Results in the following output for me:

Spoiler
Filesize: 1,00 KB
        StringSplit:     0.16 ms (13,5 MB PeakWorkingSetSize)
    FileReadToArray:     0.15 ms (13,7 MB PeakWorkingSetSize)

Filesize: 10,0 KB
        StringSplit:     0.45 ms (13,8 MB PeakWorkingSetSize)
    FileReadToArray:     0.58 ms (13,8 MB PeakWorkingSetSize)

Filesize: 100 KB
        StringSplit:     3.16 ms (14,5 MB PeakWorkingSetSize)
    FileReadToArray:     4.90 ms (14,8 MB PeakWorkingSetSize)

Filesize: 1,00 MB
        StringSplit:    32.73 ms (26,1 MB PeakWorkingSetSize)
    FileReadToArray:    47.17 ms (28,4 MB PeakWorkingSetSize)

Filesize: 10,0 MB
        StringSplit:   315.15 ms (140 MB PeakWorkingSetSize)
    FileReadToArray:   485.55 ms (163 MB PeakWorkingSetSize)

Filesize: 100 MB
        StringSplit:  3191.81 ms (1,25 GB PeakWorkingSetSize)
    FileReadToArray:  4635.66 ms (1,47 GB PeakWorkingSetSize)

 

And the output with switched call sequence:

Spoiler
Filesize: 1,00 KB
    FileReadToArray:     0.15 ms (13,5 MB PeakWorkingSetSize)
        StringSplit:     0.26 ms (13,7 MB PeakWorkingSetSize)

Filesize: 10,0 KB
    FileReadToArray:     0.58 ms (13,9 MB PeakWorkingSetSize)
        StringSplit:     0.37 ms (14,0 MB PeakWorkingSetSize)

Filesize: 100 KB
    FileReadToArray:     4.99 ms (14,9 MB PeakWorkingSetSize)
        StringSplit:     3.16 ms (14,9 MB PeakWorkingSetSize)

Filesize: 1,00 MB
    FileReadToArray:    49.30 ms (28,5 MB PeakWorkingSetSize)
        StringSplit:    31.74 ms (28,5 MB PeakWorkingSetSize)

Filesize: 10,0 MB
    FileReadToArray:   480.50 ms (163 MB PeakWorkingSetSize)
        StringSplit:   323.10 ms (163 MB PeakWorkingSetSize)

Filesize: 100 MB
    FileReadToArray:  5050.74 ms (1,47 GB PeakWorkingSetSize)
        StringSplit:  3202.90 ms (1,47 GB PeakWorkingSetSize)

 

This surprises me, since I first assume that the native function offers more optimization possibilities than having to create an array in AutoIt via an intermediate string.

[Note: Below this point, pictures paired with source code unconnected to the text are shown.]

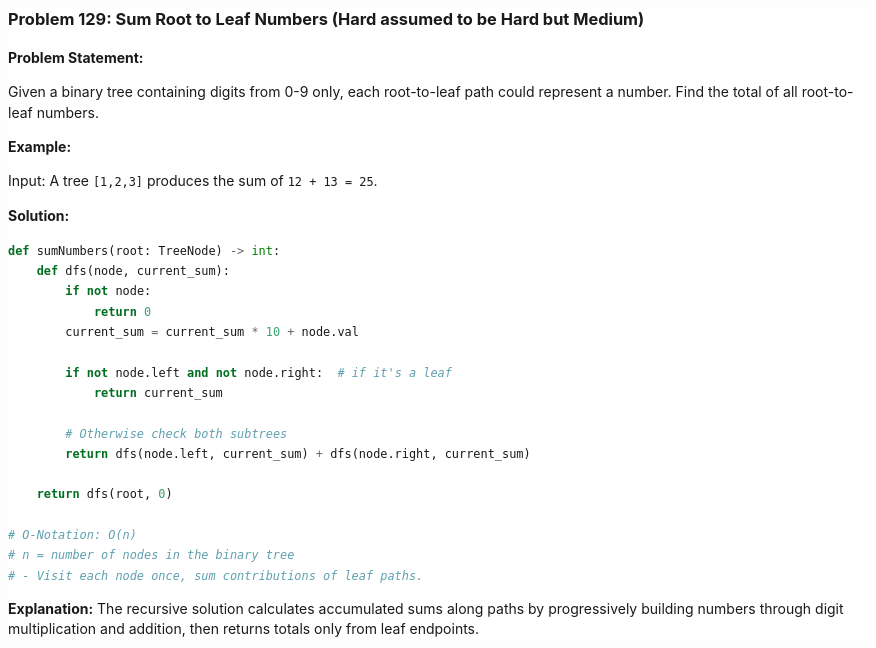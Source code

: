 
### Problem 129: Sum Root to Leaf Numbers (Hard assumed to be Hard but Medium)

**Problem Statement:**

Given a binary tree containing digits from 0-9 only, each root-to-leaf path could represent a number. Find the total of all root-to-leaf numbers.

**Example:**

Input: A tree `[1,2,3]` produces the sum of `12 + 13 = 25`.

**Solution:**

```python
def sumNumbers(root: TreeNode) -> int:
    def dfs(node, current_sum):
        if not node:
            return 0
        current_sum = current_sum * 10 + node.val
        
        if not node.left and not node.right:  # if it's a leaf
            return current_sum
        
        # Otherwise check both subtrees
        return dfs(node.left, current_sum) + dfs(node.right, current_sum)
    
    return dfs(root, 0)

# O-Notation: O(n)
# n = number of nodes in the binary tree
# - Visit each node once, sum contributions of leaf paths.
```

**Explanation:**
The recursive solution calculates accumulated sums along paths by progressively building numbers through digit multiplication and addition, then returns totals only from leaf endpoints.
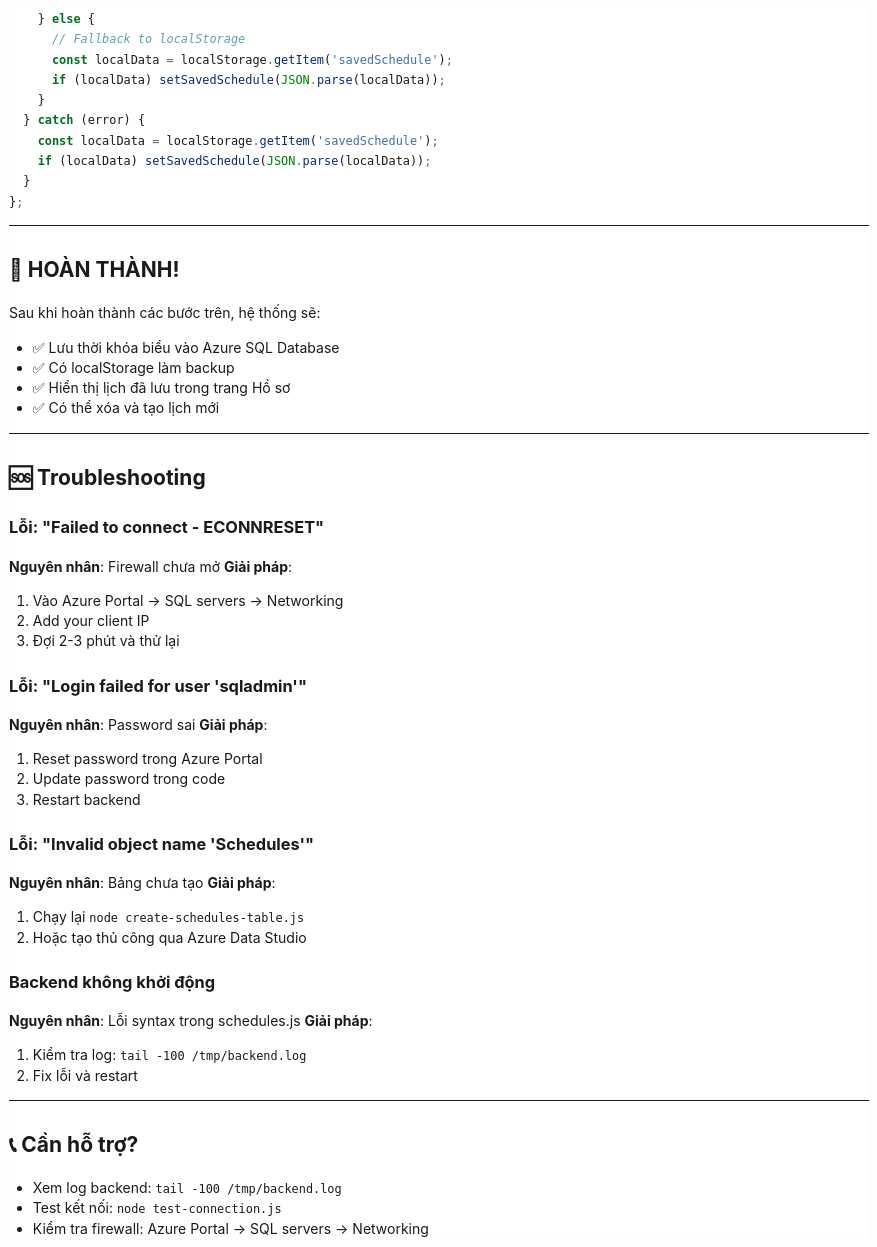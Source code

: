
 ```javascript
    } else {
      // Fallback to localStorage
      const localData = localStorage.getItem('savedSchedule');
      if (localData) setSavedSchedule(JSON.parse(localData));
    }
  } catch (error) {
    const localData = localStorage.getItem('savedSchedule');
    if (localData) setSavedSchedule(JSON.parse(localData));
  }
};
```

---

## 🎉 HOÀN THÀNH!

Sau khi hoàn thành các bước trên, hệ thống sẽ:
- ✅ Lưu thời khóa biểu vào Azure SQL Database
- ✅ Có localStorage làm backup
- ✅ Hiển thị lịch đã lưu trong trang Hồ sơ
- ✅ Có thể xóa và tạo lịch mới

---

## 🆘 Troubleshooting

### Lỗi: "Failed to connect - ECONNRESET"
**Nguyên nhân**: Firewall chưa mở
**Giải pháp**: 
1. Vào Azure Portal → SQL servers → Networking
2. Add your client IP
3. Đợi 2-3 phút và thử lại

### Lỗi: "Login failed for user 'sqladmin'"
**Nguyên nhân**: Password sai
**Giải pháp**:
1. Reset password trong Azure Portal
2. Update password trong code
3. Restart backend

### Lỗi: "Invalid object name 'Schedules'"
**Nguyên nhân**: Bảng chưa tạo
**Giải pháp**:
1. Chạy lại `node create-schedules-table.js`
2. Hoặc tạo thủ công qua Azure Data Studio

### Backend không khởi động
**Nguyên nhân**: Lỗi syntax trong schedules.js
**Giải pháp**:
1. Kiểm tra log: `tail -100 /tmp/backend.log`
2. Fix lỗi và restart

---

## 📞 Cần hỗ trợ?
- Xem log backend: `tail -100 /tmp/backend.log`
- Test kết nối: `node test-connection.js`
- Kiểm tra firewall: Azure Portal → SQL servers → Networking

So I thought that maybe FileReadToArray is more economical with memory. But again FileReadToArray seems to consume more memory than the StringSplit variant. For this I got the PeakWorkingSetSize after the call of the respective function.
After FileReadToArray the Size is always higher than with StringSplit. Since this is not the case if one changes the order of the two functions (see above), one can assume that FileReadToArray actually has this difference. The difference is mostly the double file size. Which would make sense if the file is completely saved internally as a UTF-16 string.

Can anyone explain to me why FileReadToArray performs so unexpectedly poor - or am I missing something?

Edited by AspirinJunkie

Share this post


Link to post
Share on other sites
2 hours ago, AspirinJunkie said:

Can anyone explain to me why FileReadToArray performs so unexpectedly poor - or am I missing something?

Since I have no access to source code, I cannot give you a true explanation.  But I can give you my first take on the difference :

#include <Array.au3>
#include <Constants.au3>

$str = "abcAbcAbcaBc"
$arr = StringSplit($str, "A")

_ArrayDisplay($arr, "String Split")

FileWrite ("Test.txt", "abc" & @CR & "bc" & @LF & "bcAbc" & @CRLF & "test")
$arr = FileReadToArray("Test.txt")

_ArrayDisplay($arr, "File Read")
FileDelete("Test.txt")

1) StringSplit is case-sensitive.  While FileReadToArray should also be, but I cannot prove it.  This is one "possible" reason.

2) There is a tad more logic in FileReadToArray, as it searches for different types (and combinations) of end-of-line characters.  More logic implies longer execution.  You cannot achieve this with StringSplit BTW.

Share this post


Link to post
Share on other sites

Hi,

the difference comes from the fact that the FileReadToArray is reading line by line as opposed to FileRead which read the whole file.

Later on the splitting will work on the whole read buffer  and act on it allocating entries of the array more quicker as the delimiter is just the @CRLF.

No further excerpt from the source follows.